WHAT IS EXPECTED:
Search the listing below for the string "tmbox" and copy every line where it occurs.

INFORMATION:
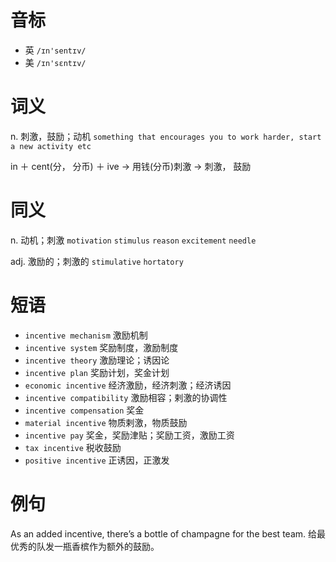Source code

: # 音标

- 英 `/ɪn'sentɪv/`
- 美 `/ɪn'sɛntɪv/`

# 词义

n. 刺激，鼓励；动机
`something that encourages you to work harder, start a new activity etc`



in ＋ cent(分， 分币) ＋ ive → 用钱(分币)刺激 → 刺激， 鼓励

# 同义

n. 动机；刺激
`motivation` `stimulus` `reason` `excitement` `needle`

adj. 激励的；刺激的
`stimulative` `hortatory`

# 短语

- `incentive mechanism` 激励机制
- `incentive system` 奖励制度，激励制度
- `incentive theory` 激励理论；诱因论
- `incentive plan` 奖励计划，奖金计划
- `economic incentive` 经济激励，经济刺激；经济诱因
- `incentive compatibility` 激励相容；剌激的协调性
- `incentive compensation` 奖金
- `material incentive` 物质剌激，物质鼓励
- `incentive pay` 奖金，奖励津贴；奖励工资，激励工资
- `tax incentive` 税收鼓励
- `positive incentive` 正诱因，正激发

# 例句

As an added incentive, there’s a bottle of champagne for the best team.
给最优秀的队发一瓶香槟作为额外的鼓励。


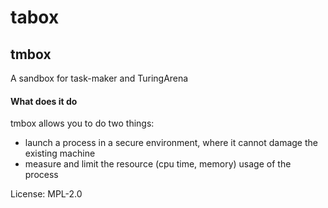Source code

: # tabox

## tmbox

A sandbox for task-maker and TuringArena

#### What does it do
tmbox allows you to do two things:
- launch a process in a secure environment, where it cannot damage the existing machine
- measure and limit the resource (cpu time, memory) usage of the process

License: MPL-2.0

SOLUTION TO THIS PROBLEM:
## tmbox
tmbox allows you to do two things:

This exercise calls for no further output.